»»

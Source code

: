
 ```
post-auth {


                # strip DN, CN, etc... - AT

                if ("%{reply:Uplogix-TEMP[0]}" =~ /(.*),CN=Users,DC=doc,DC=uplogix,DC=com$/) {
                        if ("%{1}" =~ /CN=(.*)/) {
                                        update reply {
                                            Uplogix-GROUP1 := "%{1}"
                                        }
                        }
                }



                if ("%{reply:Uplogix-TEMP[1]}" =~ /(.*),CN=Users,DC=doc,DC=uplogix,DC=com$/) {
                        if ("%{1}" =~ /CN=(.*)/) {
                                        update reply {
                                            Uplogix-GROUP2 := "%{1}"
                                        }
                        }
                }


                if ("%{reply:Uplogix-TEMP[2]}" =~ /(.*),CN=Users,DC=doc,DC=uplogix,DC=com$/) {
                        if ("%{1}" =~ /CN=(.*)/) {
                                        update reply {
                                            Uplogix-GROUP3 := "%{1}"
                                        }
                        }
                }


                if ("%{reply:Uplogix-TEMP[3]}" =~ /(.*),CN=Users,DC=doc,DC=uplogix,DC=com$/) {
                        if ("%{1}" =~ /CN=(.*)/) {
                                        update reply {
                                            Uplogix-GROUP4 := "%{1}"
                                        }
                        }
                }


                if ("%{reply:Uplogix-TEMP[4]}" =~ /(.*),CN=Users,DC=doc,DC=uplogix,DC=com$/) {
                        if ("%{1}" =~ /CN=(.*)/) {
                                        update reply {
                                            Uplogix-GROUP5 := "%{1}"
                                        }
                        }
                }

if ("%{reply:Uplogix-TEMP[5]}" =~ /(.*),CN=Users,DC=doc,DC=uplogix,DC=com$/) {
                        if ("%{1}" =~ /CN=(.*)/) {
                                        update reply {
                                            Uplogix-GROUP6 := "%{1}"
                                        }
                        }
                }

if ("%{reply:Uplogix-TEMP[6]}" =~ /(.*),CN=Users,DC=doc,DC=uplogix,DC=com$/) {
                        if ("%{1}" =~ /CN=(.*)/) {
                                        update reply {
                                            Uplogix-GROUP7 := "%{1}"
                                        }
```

««
»»

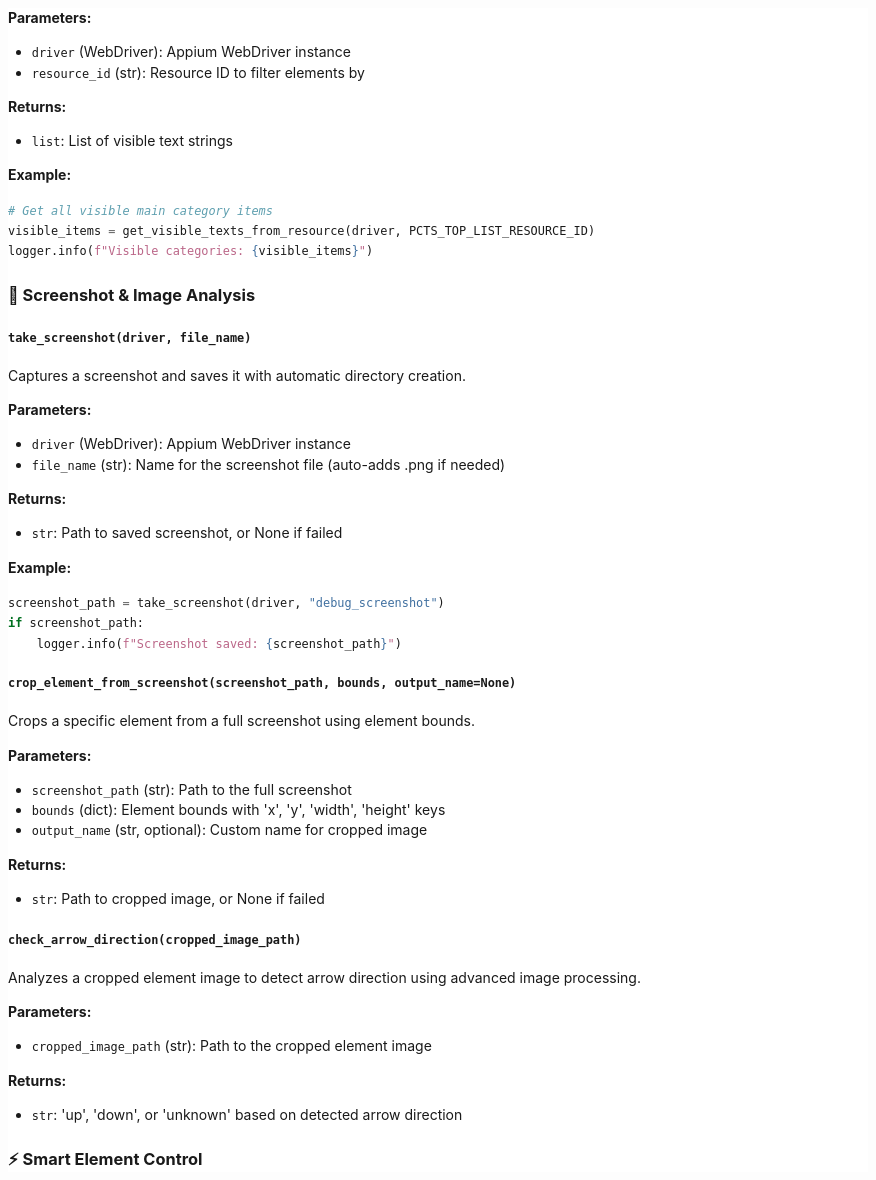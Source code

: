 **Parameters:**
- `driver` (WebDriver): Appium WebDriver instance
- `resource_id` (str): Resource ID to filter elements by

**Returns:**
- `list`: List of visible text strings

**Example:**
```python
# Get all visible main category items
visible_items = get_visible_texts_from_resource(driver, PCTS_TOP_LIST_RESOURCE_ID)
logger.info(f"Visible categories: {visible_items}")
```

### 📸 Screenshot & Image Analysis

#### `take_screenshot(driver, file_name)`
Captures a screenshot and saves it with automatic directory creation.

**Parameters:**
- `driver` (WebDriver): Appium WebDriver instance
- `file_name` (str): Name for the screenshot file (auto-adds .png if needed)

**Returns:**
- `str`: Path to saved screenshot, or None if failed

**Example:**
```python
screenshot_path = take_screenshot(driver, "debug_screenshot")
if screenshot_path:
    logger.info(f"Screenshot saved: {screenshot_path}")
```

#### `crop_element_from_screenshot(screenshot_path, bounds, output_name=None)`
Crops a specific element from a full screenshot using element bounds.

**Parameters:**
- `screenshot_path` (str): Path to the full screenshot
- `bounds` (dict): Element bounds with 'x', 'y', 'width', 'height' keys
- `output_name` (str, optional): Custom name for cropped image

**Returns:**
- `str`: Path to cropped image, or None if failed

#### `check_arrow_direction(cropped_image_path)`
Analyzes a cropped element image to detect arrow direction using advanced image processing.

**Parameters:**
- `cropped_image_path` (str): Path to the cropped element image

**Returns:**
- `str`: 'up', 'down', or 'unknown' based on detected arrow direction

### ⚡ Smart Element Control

««

Where in the records above does the word "using" appear? Copy each line that holds it.

▶ [OUTPUT BELOW]:
Crops a specific element from a full screenshot using element bounds.
Analyzes a cropped element image to detect arrow direction using advanced image processing.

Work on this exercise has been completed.